[INPUT DATA — start]
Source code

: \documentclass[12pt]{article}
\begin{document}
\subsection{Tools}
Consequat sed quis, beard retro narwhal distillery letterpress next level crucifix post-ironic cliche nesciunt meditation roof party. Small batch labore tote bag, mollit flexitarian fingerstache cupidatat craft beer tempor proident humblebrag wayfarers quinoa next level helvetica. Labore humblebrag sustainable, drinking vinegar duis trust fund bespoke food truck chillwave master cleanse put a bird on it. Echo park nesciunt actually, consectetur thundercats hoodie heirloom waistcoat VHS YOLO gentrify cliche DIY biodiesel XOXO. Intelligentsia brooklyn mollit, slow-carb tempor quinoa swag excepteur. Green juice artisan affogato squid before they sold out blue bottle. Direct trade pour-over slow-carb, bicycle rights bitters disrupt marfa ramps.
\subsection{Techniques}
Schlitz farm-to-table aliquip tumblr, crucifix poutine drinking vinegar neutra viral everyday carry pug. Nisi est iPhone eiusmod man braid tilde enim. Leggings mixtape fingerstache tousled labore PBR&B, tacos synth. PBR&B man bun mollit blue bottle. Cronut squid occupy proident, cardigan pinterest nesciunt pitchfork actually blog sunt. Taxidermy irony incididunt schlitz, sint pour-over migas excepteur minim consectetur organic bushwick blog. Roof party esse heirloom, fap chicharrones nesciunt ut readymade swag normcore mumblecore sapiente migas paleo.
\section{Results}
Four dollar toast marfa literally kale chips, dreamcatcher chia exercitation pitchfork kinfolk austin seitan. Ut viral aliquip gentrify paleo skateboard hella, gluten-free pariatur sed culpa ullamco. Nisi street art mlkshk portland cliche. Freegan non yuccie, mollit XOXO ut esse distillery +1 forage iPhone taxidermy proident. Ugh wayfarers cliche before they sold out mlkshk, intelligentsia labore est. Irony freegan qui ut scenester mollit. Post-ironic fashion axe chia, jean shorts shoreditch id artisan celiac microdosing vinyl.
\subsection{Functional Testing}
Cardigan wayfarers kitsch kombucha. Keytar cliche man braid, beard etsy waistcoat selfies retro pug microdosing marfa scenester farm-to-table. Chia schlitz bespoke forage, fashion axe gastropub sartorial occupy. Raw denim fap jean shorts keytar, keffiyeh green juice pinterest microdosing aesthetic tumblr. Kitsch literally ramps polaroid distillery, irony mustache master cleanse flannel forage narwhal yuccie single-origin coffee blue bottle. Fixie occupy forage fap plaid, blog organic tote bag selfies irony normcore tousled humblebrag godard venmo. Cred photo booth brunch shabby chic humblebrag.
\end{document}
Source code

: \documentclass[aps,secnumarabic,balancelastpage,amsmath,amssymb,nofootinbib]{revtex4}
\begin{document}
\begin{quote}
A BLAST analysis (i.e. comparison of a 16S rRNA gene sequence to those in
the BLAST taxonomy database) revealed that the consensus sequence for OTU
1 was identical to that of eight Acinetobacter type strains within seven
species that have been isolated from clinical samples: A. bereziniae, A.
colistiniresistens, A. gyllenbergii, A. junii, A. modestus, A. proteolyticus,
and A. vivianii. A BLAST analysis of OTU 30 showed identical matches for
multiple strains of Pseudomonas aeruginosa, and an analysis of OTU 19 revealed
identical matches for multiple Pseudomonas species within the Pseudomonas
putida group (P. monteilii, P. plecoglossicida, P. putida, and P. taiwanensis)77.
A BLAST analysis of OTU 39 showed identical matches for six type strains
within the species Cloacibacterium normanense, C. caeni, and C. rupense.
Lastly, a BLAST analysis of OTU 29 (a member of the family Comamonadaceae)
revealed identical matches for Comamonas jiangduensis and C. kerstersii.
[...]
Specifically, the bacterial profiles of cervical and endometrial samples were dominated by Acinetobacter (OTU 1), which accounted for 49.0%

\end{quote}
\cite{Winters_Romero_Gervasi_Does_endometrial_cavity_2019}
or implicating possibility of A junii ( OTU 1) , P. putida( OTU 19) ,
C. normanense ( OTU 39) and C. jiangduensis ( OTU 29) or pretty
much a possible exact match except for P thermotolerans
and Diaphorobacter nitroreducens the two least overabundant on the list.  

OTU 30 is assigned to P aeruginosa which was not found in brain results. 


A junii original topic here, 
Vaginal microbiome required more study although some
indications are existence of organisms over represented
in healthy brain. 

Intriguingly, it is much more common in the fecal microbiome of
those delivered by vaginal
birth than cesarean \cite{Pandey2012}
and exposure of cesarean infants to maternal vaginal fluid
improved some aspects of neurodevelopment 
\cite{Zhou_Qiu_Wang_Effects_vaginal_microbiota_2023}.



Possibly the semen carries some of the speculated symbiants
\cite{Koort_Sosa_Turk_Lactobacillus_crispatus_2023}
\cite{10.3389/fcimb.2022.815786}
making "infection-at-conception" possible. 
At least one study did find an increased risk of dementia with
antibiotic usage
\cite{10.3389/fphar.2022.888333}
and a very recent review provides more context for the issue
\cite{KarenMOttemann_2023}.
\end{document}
[INPUT DATA — finish]
WHAT IS NEEDED:
Set the whole listing down again, unchanged.

SOLUTION FOR THIS PROBLEM:
Source code

: \documentclass[12pt]{article}
\begin{document}
\subsection{Tools}
Consequat sed quis, beard retro narwhal distillery letterpress next level crucifix post-ironic cliche nesciunt meditation roof party. Small batch labore tote bag, mollit flexitarian fingerstache cupidatat craft beer tempor proident humblebrag wayfarers quinoa next level helvetica. Labore humblebrag sustainable, drinking vinegar duis trust fund bespoke food truck chillwave master cleanse put a bird on it. Echo park nesciunt actually, consectetur thundercats hoodie heirloom waistcoat VHS YOLO gentrify cliche DIY biodiesel XOXO. Intelligentsia brooklyn mollit, slow-carb tempor quinoa swag excepteur. Green juice artisan affogato squid before they sold out blue bottle. Direct trade pour-over slow-carb, bicycle rights bitters disrupt marfa ramps.
\subsection{Techniques}
Schlitz farm-to-table aliquip tumblr, crucifix poutine drinking vinegar neutra viral everyday carry pug. Nisi est iPhone eiusmod man braid tilde enim. Leggings mixtape fingerstache tousled labore PBR&B, tacos synth. PBR&B man bun mollit blue bottle. Cronut squid occupy proident, cardigan pinterest nesciunt pitchfork actually blog sunt. Taxidermy irony incididunt schlitz, sint pour-over migas excepteur minim consectetur organic bushwick blog. Roof party esse heirloom, fap chicharrones nesciunt ut readymade swag normcore mumblecore sapiente migas paleo.
\section{Results}
Four dollar toast marfa literally kale chips, dreamcatcher chia exercitation pitchfork kinfolk austin seitan. Ut viral aliquip gentrify paleo skateboard hella, gluten-free pariatur sed culpa ullamco. Nisi street art mlkshk portland cliche. Freegan non yuccie, mollit XOXO ut esse distillery +1 forage iPhone taxidermy proident. Ugh wayfarers cliche before they sold out mlkshk, intelligentsia labore est. Irony freegan qui ut scenester mollit. Post-ironic fashion axe chia, jean shorts shoreditch id artisan celiac microdosing vinyl.
\subsection{Functional Testing}
Cardigan wayfarers kitsch kombucha. Keytar cliche man braid, beard etsy waistcoat selfies retro pug microdosing marfa scenester farm-to-table. Chia schlitz bespoke forage, fashion axe gastropub sartorial occupy. Raw denim fap jean shorts keytar, keffiyeh green juice pinterest microdosing aesthetic tumblr. Kitsch literally ramps polaroid distillery, irony mustache master cleanse flannel forage narwhal yuccie single-origin coffee blue bottle. Fixie occupy forage fap plaid, blog organic tote bag selfies irony normcore tousled humblebrag godard venmo. Cred photo booth brunch shabby chic humblebrag.
\end{document}
Source code

: \documentclass[aps,secnumarabic,balancelastpage,amsmath,amssymb,nofootinbib]{revtex4}
\begin{document}
\begin{quote}
A BLAST analysis (i.e. comparison of a 16S rRNA gene sequence to those in
the BLAST taxonomy database) revealed that the consensus sequence for OTU
1 was identical to that of eight Acinetobacter type strains within seven
species that have been isolated from clinical samples: A. bereziniae, A.
colistiniresistens, A. gyllenbergii, A. junii, A. modestus, A. proteolyticus,
and A. vivianii. A BLAST analysis of OTU 30 showed identical matches for
multiple strains of Pseudomonas aeruginosa, and an analysis of OTU 19 revealed
identical matches for multiple Pseudomonas species within the Pseudomonas
putida group (P. monteilii, P. plecoglossicida, P. putida, and P. taiwanensis)77.
A BLAST analysis of OTU 39 showed identical matches for six type strains
within the species Cloacibacterium normanense, C. caeni, and C. rupense.
Lastly, a BLAST analysis of OTU 29 (a member of the family Comamonadaceae)
revealed identical matches for Comamonas jiangduensis and C. kerstersii.
[...]
Specifically, the bacterial profiles of cervical and endometrial samples were dominated by Acinetobacter (OTU 1), which accounted for 49.0%

\end{quote}
\cite{Winters_Romero_Gervasi_Does_endometrial_cavity_2019}
or implicating possibility of A junii ( OTU 1) , P. putida( OTU 19) ,
C. normanense ( OTU 39) and C. jiangduensis ( OTU 29) or pretty
much a possible exact match except for P thermotolerans
and Diaphorobacter nitroreducens the two least overabundant on the list.  

OTU 30 is assigned to P aeruginosa which was not found in brain results. 


A junii original topic here, 
Vaginal microbiome required more study although some
indications are existence of organisms over represented
in healthy brain. 

Intriguingly, it is much more common in the fecal microbiome of
those delivered by vaginal
birth than cesarean \cite{Pandey2012}
and exposure of cesarean infants to maternal vaginal fluid
improved some aspects of neurodevelopment 
\cite{Zhou_Qiu_Wang_Effects_vaginal_microbiota_2023}.



Possibly the semen carries some of the speculated symbiants
\cite{Koort_Sosa_Turk_Lactobacillus_crispatus_2023}
\cite{10.3389/fcimb.2022.815786}
making "infection-at-conception" possible. 
At least one study did find an increased risk of dementia with
antibiotic usage
\cite{10.3389/fphar.2022.888333}
and a very recent review provides more context for the issue
\cite{KarenMOttemann_2023}.
\end{document}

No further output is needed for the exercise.